→ Problem to solve: Pick out all lines with the word "conjugate" from the records that follow.

→ Supplied data:
^^^^^^^^^^^^^^^^
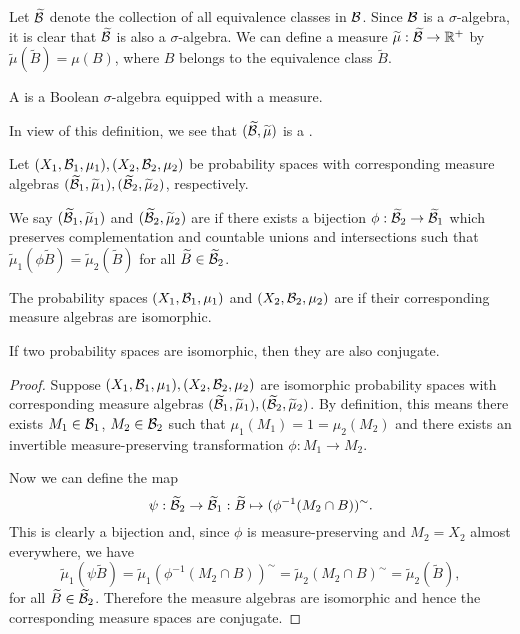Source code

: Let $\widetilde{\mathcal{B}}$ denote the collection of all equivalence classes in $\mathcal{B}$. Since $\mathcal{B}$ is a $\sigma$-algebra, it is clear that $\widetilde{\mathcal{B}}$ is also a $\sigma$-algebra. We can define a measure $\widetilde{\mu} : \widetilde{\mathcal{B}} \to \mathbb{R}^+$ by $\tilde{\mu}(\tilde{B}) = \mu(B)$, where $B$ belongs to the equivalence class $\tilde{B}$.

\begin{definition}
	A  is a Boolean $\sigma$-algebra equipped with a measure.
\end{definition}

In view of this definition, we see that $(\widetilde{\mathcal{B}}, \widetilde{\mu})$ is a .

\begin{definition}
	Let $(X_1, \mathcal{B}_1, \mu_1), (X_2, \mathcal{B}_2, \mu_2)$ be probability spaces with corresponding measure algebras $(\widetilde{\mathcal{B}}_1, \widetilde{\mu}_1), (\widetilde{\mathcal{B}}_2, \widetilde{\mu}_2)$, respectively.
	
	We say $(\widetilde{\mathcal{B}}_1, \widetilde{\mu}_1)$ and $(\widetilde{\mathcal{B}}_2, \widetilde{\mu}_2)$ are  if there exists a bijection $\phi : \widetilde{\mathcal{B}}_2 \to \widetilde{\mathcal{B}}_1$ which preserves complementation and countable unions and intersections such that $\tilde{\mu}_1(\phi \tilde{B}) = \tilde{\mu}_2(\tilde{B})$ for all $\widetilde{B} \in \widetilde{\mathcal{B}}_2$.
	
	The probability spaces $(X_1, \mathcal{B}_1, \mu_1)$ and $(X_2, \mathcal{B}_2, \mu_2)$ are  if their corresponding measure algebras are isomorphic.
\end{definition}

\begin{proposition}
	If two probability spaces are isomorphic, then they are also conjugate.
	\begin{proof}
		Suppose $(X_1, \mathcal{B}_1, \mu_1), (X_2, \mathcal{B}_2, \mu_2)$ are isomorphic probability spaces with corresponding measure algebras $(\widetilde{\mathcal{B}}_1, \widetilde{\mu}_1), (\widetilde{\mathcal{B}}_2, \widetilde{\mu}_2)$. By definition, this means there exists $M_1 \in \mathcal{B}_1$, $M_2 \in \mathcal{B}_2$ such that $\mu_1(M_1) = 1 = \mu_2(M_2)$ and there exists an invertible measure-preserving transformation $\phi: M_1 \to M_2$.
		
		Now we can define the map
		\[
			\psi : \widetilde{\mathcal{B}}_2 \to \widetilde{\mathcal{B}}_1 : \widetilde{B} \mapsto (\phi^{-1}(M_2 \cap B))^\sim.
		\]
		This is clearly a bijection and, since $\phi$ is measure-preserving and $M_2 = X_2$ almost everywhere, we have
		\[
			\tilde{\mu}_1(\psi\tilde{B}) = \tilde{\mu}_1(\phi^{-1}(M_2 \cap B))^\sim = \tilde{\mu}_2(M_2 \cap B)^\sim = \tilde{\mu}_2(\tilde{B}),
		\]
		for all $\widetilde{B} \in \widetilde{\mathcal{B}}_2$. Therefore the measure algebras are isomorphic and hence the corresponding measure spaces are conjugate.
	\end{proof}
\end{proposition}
^^^^^^^^^^^^^^^^
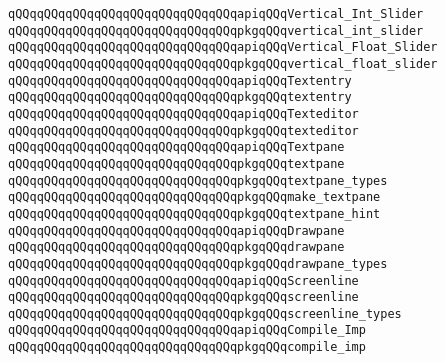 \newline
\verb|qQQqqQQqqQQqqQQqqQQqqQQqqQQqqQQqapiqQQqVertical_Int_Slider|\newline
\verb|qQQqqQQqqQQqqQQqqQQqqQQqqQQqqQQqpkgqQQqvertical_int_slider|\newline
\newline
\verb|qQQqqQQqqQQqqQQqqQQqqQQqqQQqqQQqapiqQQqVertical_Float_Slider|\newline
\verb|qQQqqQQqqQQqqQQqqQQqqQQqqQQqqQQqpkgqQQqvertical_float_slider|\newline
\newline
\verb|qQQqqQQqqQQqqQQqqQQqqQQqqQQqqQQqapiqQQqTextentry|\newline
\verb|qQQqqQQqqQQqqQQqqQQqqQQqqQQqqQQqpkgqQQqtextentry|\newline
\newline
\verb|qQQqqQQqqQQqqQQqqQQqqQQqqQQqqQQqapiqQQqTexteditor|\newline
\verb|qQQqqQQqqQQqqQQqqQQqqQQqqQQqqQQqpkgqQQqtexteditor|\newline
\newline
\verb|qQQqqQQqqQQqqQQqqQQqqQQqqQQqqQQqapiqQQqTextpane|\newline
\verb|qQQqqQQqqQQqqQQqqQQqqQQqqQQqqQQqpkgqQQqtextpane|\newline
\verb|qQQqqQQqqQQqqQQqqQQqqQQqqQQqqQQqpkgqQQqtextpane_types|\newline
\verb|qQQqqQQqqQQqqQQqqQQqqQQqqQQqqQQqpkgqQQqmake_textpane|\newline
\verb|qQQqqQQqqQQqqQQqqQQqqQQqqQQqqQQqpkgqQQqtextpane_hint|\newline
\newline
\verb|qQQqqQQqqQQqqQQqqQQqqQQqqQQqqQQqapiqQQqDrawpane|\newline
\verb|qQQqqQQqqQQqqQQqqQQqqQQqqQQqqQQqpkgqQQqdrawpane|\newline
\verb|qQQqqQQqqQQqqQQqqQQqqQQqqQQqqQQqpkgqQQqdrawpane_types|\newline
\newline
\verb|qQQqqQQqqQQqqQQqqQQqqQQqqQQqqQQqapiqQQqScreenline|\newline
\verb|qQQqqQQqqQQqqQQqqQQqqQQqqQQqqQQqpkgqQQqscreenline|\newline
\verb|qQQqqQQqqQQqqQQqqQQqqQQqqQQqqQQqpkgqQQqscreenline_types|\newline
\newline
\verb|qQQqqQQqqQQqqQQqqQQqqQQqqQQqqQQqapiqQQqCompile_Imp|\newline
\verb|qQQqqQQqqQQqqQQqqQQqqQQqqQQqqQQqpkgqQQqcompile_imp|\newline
^^^^^^^^^^^^^^^^
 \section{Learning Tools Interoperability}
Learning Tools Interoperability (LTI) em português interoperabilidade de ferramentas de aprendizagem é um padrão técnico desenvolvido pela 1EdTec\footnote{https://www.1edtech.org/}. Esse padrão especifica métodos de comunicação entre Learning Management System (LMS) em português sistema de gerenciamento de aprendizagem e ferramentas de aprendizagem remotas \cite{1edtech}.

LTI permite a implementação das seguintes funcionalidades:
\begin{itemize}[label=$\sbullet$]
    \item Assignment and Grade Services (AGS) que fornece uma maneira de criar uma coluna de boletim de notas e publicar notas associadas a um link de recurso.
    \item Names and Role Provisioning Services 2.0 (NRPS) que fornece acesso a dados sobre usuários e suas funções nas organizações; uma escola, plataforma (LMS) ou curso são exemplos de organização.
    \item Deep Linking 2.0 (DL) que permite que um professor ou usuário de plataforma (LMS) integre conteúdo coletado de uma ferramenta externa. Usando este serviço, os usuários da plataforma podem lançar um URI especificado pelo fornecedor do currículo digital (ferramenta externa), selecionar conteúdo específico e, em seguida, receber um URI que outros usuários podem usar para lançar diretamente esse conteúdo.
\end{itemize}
^^^^^^^^^^^^^^^^
→ Answer to the exercise:
	If two probability spaces are isomorphic, then they are also conjugate.
		for all $\widetilde{B} \in \widetilde{\mathcal{B}}_2$. Therefore the measure algebras are isomorphic and hence the corresponding measure spaces are conjugate.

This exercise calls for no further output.